Publication year - 2021
Publication title -
water resources research
Language(s) - English
Resource type - Journals
SCImago Journal Rank - 1.863
H-Index - 217
eISSN - 1944-7973
pISSN - 0043-1397
DOI - 10.1029/2021wr029959
Subject(s) - electrokinetic phenomena , permeable reactive barrier , environmental remediation , groundwater remediation , porous medium , computer science , environmental science , process (computing) , groundwater , materials science , nanotechnology , contamination , engineering , porosity , geotechnical engineering , ecology , biology , operating system
Advanced reactive transport models of fluid flow and solute transport in subsurface porous media are instrumental for the assessment of contaminant environmental fate and for the design of in situ remediation interventions. However, the increasing complexity of process‐based reactive transport simulators often leads to long runtimes, which poses severe restrictions for tasks that require numerous model evaluations.

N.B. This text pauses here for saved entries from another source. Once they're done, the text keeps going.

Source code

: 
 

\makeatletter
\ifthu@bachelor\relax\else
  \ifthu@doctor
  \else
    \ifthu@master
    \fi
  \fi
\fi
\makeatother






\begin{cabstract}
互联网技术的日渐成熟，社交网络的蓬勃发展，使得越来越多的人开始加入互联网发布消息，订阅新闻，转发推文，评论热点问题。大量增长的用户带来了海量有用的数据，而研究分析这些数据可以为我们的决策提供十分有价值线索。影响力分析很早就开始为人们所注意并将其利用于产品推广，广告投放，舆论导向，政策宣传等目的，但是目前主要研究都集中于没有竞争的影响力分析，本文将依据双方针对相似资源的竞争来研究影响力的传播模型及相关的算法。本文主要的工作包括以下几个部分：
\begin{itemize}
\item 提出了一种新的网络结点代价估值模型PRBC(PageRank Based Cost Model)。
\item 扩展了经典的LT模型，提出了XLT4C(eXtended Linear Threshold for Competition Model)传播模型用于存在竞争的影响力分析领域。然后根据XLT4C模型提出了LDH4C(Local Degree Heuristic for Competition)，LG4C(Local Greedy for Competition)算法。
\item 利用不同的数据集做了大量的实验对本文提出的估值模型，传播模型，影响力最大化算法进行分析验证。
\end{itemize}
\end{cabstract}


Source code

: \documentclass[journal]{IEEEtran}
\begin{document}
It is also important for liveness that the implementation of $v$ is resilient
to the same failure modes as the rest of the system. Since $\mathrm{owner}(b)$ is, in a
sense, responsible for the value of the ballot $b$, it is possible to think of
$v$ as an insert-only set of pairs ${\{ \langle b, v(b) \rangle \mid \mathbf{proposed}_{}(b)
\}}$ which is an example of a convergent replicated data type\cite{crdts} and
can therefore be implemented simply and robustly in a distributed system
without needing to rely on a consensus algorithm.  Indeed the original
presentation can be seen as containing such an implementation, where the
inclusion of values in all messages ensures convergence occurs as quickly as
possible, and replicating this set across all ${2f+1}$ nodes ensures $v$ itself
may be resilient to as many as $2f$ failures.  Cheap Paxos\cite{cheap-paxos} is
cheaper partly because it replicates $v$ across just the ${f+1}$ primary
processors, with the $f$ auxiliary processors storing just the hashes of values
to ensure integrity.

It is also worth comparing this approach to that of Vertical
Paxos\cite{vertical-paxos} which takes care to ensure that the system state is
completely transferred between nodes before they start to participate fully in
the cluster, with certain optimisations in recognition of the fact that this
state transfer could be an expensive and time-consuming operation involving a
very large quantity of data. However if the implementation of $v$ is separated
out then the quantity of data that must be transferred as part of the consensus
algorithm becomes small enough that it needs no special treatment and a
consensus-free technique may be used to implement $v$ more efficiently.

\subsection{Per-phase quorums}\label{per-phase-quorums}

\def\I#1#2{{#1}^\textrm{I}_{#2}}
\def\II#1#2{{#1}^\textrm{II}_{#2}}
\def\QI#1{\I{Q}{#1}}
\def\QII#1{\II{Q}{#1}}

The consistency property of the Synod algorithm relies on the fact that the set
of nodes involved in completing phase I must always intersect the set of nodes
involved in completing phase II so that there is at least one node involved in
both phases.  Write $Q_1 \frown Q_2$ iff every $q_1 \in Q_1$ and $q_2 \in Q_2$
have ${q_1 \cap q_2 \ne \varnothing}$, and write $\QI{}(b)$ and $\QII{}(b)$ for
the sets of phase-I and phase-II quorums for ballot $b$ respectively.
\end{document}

To overcome this limitation, we demonstrate how machine learning surrogate models, trained on the outputs of a limited number of process‐based reactive transport simulations, can predict the evolution of complex subsurface systems. We focus on electrokinetic enhanced bioremediation of chlorinated solvents in low‐permeability porous media, which is an in situ remediation technology entailing a suite of complex and coupled physical, chemical, and biological processes. A process‐based, multicomponent reactive transport model, capable of describing the key mechanisms of electrokinetic flow and transport, is setup in a two‐dimensional domain. The model accounts for electromigration and electroosmosis, the electrostatic interactions between charged species, the chemistry of the pore water solution, the microbially mediated degradation of the organic compounds, and the dynamics of different degraders. We develop a response surface surrogate framework using an artificial neural network as approximation function and we show that the surrogate model has the capability and the flexibility to capture the complex dynamics of electrokinetic remediation in subsurface porous media and allows computationally efficient model exploration, sensitivity analysis, and uncertainty quantification.